'''
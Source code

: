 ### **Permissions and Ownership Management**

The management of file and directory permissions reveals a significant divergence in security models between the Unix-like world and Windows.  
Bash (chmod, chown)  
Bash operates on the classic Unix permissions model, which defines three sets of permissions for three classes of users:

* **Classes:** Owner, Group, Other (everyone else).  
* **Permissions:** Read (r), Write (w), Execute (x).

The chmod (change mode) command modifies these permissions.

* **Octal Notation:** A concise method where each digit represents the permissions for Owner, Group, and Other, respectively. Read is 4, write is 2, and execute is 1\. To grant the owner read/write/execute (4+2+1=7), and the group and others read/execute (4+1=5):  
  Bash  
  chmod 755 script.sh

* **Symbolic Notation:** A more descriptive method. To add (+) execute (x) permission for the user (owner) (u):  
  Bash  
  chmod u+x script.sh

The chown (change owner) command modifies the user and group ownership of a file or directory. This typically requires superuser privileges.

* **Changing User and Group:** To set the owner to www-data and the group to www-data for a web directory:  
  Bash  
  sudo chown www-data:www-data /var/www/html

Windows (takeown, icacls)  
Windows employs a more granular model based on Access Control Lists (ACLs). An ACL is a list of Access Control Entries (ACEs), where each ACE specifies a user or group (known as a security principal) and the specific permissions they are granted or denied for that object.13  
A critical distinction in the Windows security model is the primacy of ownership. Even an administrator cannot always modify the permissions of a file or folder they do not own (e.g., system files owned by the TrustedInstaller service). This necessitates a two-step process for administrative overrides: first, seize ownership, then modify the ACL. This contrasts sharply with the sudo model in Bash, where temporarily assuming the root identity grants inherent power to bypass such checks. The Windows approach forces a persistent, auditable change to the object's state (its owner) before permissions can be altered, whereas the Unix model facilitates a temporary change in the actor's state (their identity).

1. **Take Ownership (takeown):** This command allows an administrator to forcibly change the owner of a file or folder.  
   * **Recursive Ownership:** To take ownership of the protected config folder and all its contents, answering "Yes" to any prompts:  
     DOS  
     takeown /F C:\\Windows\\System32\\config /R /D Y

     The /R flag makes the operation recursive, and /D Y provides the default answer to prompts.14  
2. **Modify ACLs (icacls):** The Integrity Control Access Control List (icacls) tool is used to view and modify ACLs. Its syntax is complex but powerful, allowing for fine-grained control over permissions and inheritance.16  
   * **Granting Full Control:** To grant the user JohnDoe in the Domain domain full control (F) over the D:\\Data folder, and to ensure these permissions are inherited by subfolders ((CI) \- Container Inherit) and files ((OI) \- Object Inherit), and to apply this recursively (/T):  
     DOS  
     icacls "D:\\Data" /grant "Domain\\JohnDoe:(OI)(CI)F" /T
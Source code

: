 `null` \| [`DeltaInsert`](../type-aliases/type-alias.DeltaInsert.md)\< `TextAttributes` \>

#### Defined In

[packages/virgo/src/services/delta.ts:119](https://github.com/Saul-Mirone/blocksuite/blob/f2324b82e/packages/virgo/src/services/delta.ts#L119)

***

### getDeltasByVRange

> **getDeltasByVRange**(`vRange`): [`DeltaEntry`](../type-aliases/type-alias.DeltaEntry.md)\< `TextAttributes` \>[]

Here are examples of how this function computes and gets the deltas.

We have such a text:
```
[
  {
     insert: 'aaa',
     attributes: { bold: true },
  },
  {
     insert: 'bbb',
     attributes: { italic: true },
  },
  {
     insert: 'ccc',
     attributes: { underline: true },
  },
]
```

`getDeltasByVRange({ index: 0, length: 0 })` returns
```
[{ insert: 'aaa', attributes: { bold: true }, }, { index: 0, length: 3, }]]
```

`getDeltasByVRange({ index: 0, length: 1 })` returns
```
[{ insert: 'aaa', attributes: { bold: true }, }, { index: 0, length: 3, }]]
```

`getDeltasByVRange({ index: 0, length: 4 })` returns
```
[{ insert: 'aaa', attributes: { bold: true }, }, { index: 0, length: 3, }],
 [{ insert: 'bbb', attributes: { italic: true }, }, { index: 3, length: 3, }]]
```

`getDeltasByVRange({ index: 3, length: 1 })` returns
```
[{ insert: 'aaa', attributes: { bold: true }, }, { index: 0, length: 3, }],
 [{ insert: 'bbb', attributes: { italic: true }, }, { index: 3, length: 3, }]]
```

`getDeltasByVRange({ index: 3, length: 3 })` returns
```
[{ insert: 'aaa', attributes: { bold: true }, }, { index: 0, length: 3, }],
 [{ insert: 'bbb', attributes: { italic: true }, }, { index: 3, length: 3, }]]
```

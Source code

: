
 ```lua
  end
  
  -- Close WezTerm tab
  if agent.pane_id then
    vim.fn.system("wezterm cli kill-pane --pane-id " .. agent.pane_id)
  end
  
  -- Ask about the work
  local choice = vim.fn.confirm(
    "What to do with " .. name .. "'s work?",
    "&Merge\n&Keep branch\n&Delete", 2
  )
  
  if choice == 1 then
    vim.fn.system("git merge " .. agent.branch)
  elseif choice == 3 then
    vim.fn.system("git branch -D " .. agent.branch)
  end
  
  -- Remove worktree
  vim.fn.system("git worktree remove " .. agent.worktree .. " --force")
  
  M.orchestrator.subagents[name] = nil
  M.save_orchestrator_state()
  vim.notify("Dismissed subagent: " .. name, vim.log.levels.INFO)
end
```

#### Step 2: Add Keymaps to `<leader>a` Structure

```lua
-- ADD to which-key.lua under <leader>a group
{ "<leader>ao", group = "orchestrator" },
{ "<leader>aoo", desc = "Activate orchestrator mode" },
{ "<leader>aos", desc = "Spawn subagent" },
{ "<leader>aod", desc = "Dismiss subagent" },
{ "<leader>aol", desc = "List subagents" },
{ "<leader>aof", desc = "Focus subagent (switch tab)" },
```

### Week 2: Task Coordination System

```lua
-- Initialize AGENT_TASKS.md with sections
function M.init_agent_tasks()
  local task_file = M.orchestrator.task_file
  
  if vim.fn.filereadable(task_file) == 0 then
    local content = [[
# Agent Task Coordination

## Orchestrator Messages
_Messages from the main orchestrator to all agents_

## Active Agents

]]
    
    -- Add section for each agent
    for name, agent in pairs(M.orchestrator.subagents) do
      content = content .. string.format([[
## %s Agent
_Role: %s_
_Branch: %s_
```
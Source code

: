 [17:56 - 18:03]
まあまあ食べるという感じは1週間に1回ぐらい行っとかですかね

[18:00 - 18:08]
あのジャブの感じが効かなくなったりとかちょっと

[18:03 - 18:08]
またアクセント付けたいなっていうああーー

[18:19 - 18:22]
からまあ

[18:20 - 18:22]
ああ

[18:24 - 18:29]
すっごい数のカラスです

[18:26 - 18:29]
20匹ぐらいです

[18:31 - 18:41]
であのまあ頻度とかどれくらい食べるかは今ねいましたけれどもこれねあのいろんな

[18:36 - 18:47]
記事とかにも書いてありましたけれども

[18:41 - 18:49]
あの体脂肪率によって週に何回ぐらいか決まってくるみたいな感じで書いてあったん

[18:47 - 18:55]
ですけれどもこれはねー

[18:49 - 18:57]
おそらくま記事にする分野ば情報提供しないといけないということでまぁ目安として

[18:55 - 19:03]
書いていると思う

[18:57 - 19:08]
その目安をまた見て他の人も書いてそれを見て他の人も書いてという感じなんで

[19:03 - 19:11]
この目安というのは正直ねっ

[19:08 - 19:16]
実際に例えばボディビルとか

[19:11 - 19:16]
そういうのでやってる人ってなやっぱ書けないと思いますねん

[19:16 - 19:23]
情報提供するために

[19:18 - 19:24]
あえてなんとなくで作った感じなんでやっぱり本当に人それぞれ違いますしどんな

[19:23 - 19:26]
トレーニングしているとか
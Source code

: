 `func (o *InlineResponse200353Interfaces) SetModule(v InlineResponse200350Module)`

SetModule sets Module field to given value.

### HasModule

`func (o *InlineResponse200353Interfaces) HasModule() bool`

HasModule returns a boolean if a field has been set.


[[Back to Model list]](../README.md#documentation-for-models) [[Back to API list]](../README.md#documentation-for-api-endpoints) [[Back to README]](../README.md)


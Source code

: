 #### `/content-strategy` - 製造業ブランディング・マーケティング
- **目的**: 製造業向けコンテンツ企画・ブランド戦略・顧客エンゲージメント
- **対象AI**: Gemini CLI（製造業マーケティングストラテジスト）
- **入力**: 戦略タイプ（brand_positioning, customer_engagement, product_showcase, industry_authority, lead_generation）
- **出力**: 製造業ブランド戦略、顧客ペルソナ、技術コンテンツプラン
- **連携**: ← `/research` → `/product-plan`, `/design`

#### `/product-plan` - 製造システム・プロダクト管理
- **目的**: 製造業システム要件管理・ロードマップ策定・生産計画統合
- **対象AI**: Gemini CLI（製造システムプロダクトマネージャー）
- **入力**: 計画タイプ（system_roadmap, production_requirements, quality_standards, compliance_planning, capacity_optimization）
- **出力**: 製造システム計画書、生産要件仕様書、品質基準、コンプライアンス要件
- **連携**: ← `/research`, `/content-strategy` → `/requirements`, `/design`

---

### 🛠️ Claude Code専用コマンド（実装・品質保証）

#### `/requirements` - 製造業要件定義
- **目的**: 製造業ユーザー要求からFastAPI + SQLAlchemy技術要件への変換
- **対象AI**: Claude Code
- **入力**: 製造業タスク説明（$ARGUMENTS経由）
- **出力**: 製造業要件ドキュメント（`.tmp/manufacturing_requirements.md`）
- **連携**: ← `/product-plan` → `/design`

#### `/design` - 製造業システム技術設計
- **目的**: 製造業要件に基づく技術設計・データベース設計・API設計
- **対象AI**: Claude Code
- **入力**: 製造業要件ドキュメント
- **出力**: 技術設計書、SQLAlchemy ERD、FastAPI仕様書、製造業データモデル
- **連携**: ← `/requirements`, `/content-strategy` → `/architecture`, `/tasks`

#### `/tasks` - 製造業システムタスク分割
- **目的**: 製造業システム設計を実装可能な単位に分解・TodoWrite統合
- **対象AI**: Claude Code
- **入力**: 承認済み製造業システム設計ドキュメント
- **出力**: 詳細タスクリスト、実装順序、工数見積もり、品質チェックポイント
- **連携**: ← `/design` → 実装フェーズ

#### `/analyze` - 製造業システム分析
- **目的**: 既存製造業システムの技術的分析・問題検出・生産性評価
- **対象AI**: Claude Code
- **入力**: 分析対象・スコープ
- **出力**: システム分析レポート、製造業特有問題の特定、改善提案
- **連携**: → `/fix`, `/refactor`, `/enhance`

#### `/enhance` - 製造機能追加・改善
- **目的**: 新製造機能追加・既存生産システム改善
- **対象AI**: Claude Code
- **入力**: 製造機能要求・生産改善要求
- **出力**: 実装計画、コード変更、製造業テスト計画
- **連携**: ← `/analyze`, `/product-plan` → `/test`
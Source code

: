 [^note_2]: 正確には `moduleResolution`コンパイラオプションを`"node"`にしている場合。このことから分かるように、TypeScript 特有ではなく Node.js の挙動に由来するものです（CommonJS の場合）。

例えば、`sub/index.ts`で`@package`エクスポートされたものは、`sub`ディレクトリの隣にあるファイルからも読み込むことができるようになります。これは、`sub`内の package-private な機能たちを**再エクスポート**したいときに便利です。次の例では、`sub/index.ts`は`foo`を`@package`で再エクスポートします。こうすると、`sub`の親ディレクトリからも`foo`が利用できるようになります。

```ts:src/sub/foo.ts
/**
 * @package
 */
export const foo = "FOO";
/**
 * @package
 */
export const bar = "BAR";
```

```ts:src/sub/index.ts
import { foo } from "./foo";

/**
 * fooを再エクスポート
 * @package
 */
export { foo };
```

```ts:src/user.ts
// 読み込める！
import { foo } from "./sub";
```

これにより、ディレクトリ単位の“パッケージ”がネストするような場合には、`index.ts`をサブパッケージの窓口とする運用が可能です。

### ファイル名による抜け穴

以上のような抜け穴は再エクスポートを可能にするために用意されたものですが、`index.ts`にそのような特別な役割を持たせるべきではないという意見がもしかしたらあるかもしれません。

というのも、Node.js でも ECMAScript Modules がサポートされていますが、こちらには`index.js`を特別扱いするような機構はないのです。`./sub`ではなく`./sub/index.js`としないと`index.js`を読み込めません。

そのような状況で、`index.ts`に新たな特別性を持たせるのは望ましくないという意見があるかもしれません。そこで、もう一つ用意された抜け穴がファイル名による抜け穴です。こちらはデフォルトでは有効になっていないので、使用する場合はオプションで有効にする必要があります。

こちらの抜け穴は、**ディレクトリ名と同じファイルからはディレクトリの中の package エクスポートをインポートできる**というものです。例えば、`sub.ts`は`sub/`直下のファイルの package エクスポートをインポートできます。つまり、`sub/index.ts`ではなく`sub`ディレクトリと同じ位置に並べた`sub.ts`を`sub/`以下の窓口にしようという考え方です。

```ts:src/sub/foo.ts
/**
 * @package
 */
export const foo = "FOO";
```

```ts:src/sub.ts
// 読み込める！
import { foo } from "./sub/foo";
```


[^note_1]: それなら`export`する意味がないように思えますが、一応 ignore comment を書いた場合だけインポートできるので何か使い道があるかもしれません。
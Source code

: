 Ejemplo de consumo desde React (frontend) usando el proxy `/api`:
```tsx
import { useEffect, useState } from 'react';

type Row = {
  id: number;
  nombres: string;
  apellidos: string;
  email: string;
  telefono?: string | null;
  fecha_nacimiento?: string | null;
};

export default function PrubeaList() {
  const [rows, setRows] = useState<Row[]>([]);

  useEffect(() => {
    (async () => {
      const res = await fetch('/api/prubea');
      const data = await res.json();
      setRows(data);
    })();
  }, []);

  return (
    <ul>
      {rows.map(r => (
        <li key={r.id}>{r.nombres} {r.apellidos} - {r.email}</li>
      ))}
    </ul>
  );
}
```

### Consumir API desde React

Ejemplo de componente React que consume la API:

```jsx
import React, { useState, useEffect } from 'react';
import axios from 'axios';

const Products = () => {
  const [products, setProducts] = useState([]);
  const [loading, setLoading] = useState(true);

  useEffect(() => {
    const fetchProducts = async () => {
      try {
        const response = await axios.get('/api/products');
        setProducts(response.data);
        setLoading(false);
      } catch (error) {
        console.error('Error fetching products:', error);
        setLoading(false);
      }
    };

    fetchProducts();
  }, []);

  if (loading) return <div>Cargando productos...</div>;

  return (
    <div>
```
'''
#### What needs to be done
Going through the material, find each line with the string "default". Then state only how many there are.

#### Answer to this problem
2